### DESCRIPTION OF THE TASK
Retype the entries, please, from their first line to the line containing "As a last implication, let’s", exactly and only those lines, minus the pictures.

[Records contained in a dataset]

[Start of section]

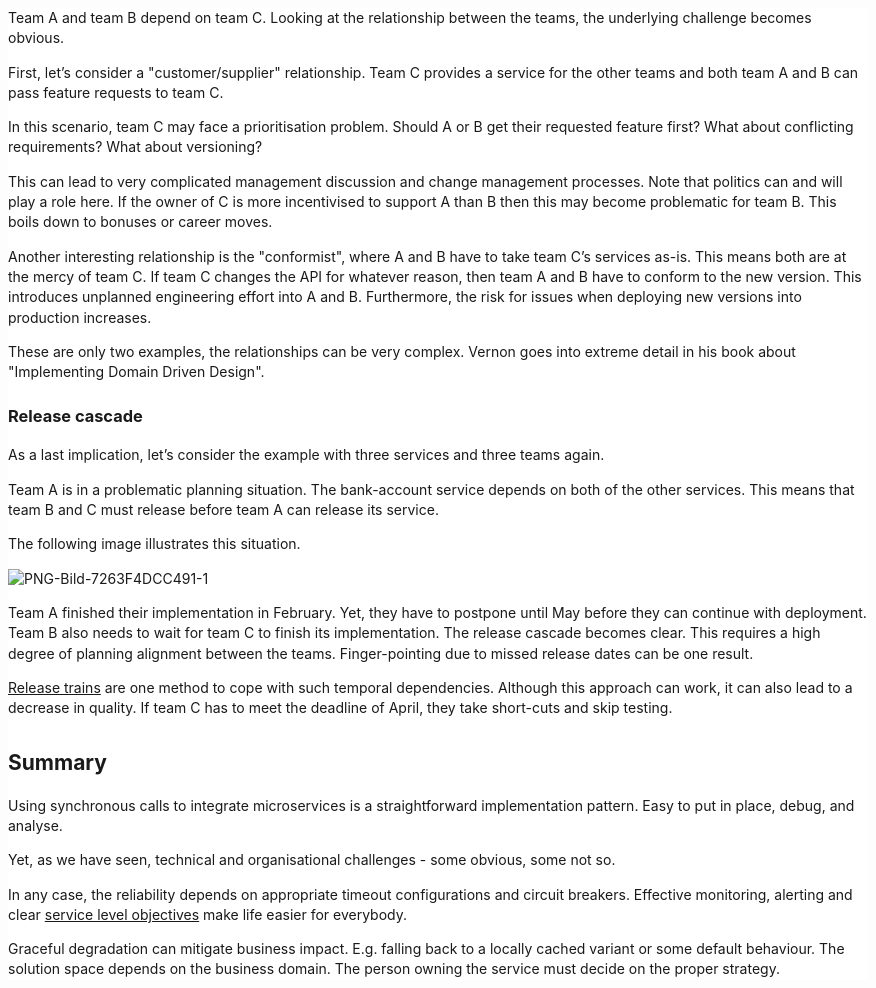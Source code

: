 Team A and team B depend on team C. Looking at the relationship between the teams, the underlying challenge becomes obvious.

First, let’s consider a "customer/supplier" relationship. Team C provides a service for the other teams and both team A and B can pass feature requests to team C.

In this scenario, team C may face a prioritisation problem. Should A or B get their requested feature first? What about conflicting requirements? What about versioning?

This can lead to very complicated management discussion and change management processes. Note that politics can and will play a role here. If the owner of C is more incentivised to support A than B then this may become problematic for team B. This boils down to bonuses or career moves.

Another interesting relationship is the "conformist", where A and B have to take team C’s services as-is. This means both are at the mercy of team C. If team C changes the API for whatever reason, then team A and B have to conform to the new version. This introduces unplanned engineering effort into A and B. Furthermore, the risk for issues when deploying new versions into production increases.

These are only two examples, the relationships can be very complex. Vernon goes into extreme detail in his book about "Implementing Domain Driven Design".

### Release cascade

As a last implication, let’s consider the example with three services and three teams again.

Team A is in a problematic planning situation. The bank-account service depends on both of the other services.
This means that team B and C must release before team A can release its service.

The following image illustrates this situation.

![PNG-Bild-7263F4DCC491-1](https://dev-to-uploads.s3.amazonaws.com/i/17kmxfnjafl6s405s3mq.png)

Team A finished their implementation in February. Yet, they have to postpone until May before they can continue with deployment. Team B also needs to wait for team C to finish its implementation. The release cascade becomes clear. This requires a high degree of planning alignment between the teams. Finger-pointing due to missed release dates can be one result.

[Release trains](https://www.scaledagileframework.com/agile-release-train/) are one method to cope with such temporal dependencies. Although this approach can work, it can also lead to a decrease in quality. If team C has to meet the deadline of April, they take short-cuts and skip testing.

## Summary

Using synchronous calls to integrate microservices is a straightforward implementation pattern. Easy to put in place, debug, and analyse.

Yet, as we have seen, technical and organisational challenges - some obvious, some not so.

In any case, the reliability depends on appropriate timeout configurations and circuit breakers.
Effective monitoring, alerting and clear [service level objectives](https://sre.google/sre-book/service-level-objectives/) make life easier for everybody.

Graceful degradation can mitigate business impact. E.g. falling back to a locally cached variant or some default behaviour. The solution space depends on the business domain. The person owning the service must decide on the proper strategy.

[End of section]

### RESULT OF THIS EXERCISE
Source code

: Team A and team B depend on team C. Looking at the relationship between the teams, the underlying challenge becomes obvious.

First, let’s consider a "customer/supplier" relationship. Team C provides a service for the other teams and both team A and B can pass feature requests to team C.

In this scenario, team C may face a prioritisation problem. Should A or B get their requested feature first? What about conflicting requirements? What about versioning?

This can lead to very complicated management discussion and change management processes. Note that politics can and will play a role here. If the owner of C is more incentivised to support A than B then this may become problematic for team B. This boils down to bonuses or career moves.

Another interesting relationship is the "conformist", where A and B have to take team C’s services as-is. This means both are at the mercy of team C. If team C changes the API for whatever reason, then team A and B have to conform to the new version. This introduces unplanned engineering effort into A and B. Furthermore, the risk for issues when deploying new versions into production increases.

These are only two examples, the relationships can be very complex. Vernon goes into extreme detail in his book about "Implementing Domain Driven Design".

### Release cascade

As a last implication, let’s consider the example with three services and three teams again.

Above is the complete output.